Copy each of the entries below faithfully, setting aside any pictures.
Working data below:
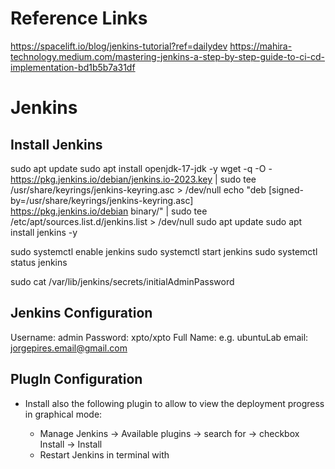 # Reference Links
https://spacelift.io/blog/jenkins-tutorial?ref=dailydev
https://mahira-technology.medium.com/mastering-jenkins-a-step-by-step-guide-to-ci-cd-implementation-bd1b5b7a31df


# Jenkins

## Install Jenkins
sudo apt update
sudo apt install openjdk-17-jdk -y
wget -q -O - https://pkg.jenkins.io/debian/jenkins.io-2023.key | sudo tee \
 /usr/share/keyrings/jenkins-keyring.asc > /dev/null
echo "deb [signed-by=/usr/share/keyrings/jenkins-keyring.asc] \
 https://pkg.jenkins.io/debian binary/" | sudo tee \
 /etc/apt/sources.list.d/jenkins.list > /dev/null
sudo apt update
sudo apt install jenkins -y

sudo systemctl enable jenkins
sudo systemctl start jenkins
sudo systemctl status jenkins

sudo cat /var/lib/jenkins/secrets/initialAdminPassword

## Jenkins Configuration
Username: admin
Password: xpto/xpto
Full Name: e.g. ubuntuLab
email: jorgepires.email@gmail.com

## PlugIn Configuration
+   Install also the following plugin to allow to view the deployment progress in graphical mode: <Pipeline Stage View Plugin>
    - Manage Jenkins -> Available plugins -> search for <Pipeline Stage View Plugin> -> checkbox Install -> Install
    - Restart Jenkins in terminal with <sudo systemctl restart jenkins>

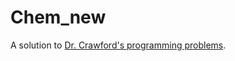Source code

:# Chem_new
A solution to [Dr. Crawford's programming problems](https://github.com/CrawfordGroup/ProgrammingProjects).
End of Working data.
= Worked solution =
 # Reference Links
https://spacelift.io/blog/jenkins-tutorial?ref=dailydev
https://mahira-technology.medium.com/mastering-jenkins-a-step-by-step-guide-to-ci-cd-implementation-bd1b5b7a31df


# Jenkins

## Install Jenkins
sudo apt update
sudo apt install openjdk-17-jdk -y
wget -q -O - https://pkg.jenkins.io/debian/jenkins.io-2023.key | sudo tee \
 /usr/share/keyrings/jenkins-keyring.asc > /dev/null
echo "deb [signed-by=/usr/share/keyrings/jenkins-keyring.asc] \
 https://pkg.jenkins.io/debian binary/" | sudo tee \
 /etc/apt/sources.list.d/jenkins.list > /dev/null
sudo apt update
sudo apt install jenkins -y

sudo systemctl enable jenkins
sudo systemctl start jenkins
sudo systemctl status jenkins

sudo cat /var/lib/jenkins/secrets/initialAdminPassword

## Jenkins Configuration
Username: admin
Password: xpto/xpto
Full Name: e.g. ubuntuLab
email: jorgepires.email@gmail.com

## PlugIn Configuration
+   Install also the following plugin to allow to view the deployment progress in graphical mode: <Pipeline Stage View Plugin>
    - Manage Jenkins -> Available plugins -> search for <Pipeline Stage View Plugin> -> checkbox Install -> Install
    - Restart Jenkins in terminal with <sudo systemctl restart jenkins>

Source code

:# Chem_new
A solution to [Dr. Crawford's programming problems](https://github.com/CrawfordGroup/ProgrammingProjects).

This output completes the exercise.